# does anyone else hate owning a boat?



## biggamefishr (Oct 26, 2007)

Its getting to the point where I do. Every damn weekend someone wants to go for a boat ride, then when you tell them no because you have shit to do they get pissed. I mean jesus christ all you do is show up and jump on and ride around and toss a couple bucks in for fuel, I have to tow it, drive it, fix the little shit that needs work (like the hour it just took me in the sweltering heat to trace down the wiring problem for my bilge pump not working) then I get to come home and wash it, do the maintnence every 100 hours, etc. It doesn't bother me if its me and my friends and we're going out fishing...but people guilting or begging me into taking them for just a boat ride? F*C* that



Example...my mom has been on my case for a month now to take her my cousin and my cousins husband out in the boat...thats all fine and dandy, but then my mom invites my sister, and my cousin invites another cousin...so now theres 6 people on my little 19' bay boat and my mom gets pissed off and doesn't want to go now because I told her she couldn't fish because theres to many people on the boat



Hopefully the damn bilge pump will stop working this afternoon and the damn thing will sink and I won't have to deal with this shit anymore. and if it doesnt....I might just put it up for sale tomorrow



rant over


----------



## diesel84 (Oct 25, 2007)

I know exactly what your talking about Josh, thats why I sold one and the other one is for sale, not to mention them being money pits. I think I will stick to borrowing my boss's boat that he never uses. I think out of the 150 hrs on the motoron his boat ,I have put 143 of those hours on myself.


----------



## biggamefishr (Oct 26, 2007)

noones fishing...my understanding is it was just a boat ride, ride over around pickens, let them play at mcree, maybe run over to hooters for dinner. But of course noone ever tells me shit, they make the plans amongst themselves and then tell me at the last minute they wanna go out in the boat. Thats why I've cancelled on them the last 3 weekends. Its my damn boat...shouldn't I be the one making the plans and deciding when or if we go. Instead of being a good time it always becomes an inconvenience on me because they expect me to drop what I'm doing and cater to them by taking them in the boat


----------



## choppedliver (Apr 4, 2009)

I dont even have a real boat, just an old clunker bass boat.Sometimes fishing on the water is too much work.Today for example, just started off wrong and got worse, and still had to come home, wash it down, etc... Trailer lights have an issue, transom is rotting, floor is rotting, the list goes on.

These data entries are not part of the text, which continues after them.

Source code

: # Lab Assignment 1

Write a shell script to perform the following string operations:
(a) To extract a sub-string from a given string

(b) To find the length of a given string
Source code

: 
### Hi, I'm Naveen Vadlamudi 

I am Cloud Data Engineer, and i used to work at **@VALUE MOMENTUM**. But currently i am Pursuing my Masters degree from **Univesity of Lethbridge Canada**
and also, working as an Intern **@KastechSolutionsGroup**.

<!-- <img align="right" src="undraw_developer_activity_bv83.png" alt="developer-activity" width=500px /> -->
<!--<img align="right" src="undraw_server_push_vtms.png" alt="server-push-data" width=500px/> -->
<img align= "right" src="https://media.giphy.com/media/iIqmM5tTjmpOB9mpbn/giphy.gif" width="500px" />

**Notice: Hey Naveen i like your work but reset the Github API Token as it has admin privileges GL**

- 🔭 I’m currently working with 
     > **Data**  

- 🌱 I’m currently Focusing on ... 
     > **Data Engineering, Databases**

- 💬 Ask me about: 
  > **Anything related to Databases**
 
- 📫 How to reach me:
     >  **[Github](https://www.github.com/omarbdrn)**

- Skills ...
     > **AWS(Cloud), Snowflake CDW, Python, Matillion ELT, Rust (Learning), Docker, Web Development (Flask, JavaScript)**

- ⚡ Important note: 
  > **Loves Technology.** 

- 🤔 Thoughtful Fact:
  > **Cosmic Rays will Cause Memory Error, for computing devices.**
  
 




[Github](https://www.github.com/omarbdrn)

So I have decided to take a cooler of beer, a lounge chair and some sand spikes and go sit down by the water and throw a cork in and hope I catch something if not oh well i got buzzzed. Stress free fishing. 

BTW , that anchor you loaned me? My dumbass tossed the anchor today without a rope attached. :banghead:banghead:banghead:banghead

Well it had a good life and did it's job well for many trips. RIP anchor.


----------



## wld1985 (Oct 2, 2007)

lol sucks.. I gotta put my boat back together, I took the floorboard out last week so I could put a new Live-well hose in. Since the last oen decide to get dry out, and let water in the boat.. Which meant I had to take the Console bolts out and lift the console up.. It's all done just needs to be put back together..


----------



## FishinFool (Oct 2, 2007)

Josh--It's your boat dude! Do what you want to do. Go when you want to go. It is a little work to own a boat, but that's the joy of it also. People do need to appreciate the boat owner and the free ride when they go.


----------



## bluffman2 (Nov 22, 2007)

I HATE MY BOAT RIGHT NOW..............its broke down.........soon as i get it fixed .ILL LOVE IT AGAIN


----------



## hebegb (Oct 6, 2007)

waaaaaaaaaaa I have a boat



waaaaaaaaaaaa people wanna go out on it with me



waaaaaaaaaaa I have friends and family





:letsdrink


----------



## mpmorr (Oct 3, 2007)

Hey Josh, can you take me, my family and about 15 of my closest friends fishing.:banghead


----------



## Flounderpounder (Oct 3, 2007)

> *hebegb (8/2/2009)*waaaaaaaaaaa I have a boat
> 
> waaaaaaaaaaaa people wanna go out on it with me
> 
> ...


Geeze dude, he's just trying to vent a bit among "friends"! Yeah he's bitchin'.....never done that?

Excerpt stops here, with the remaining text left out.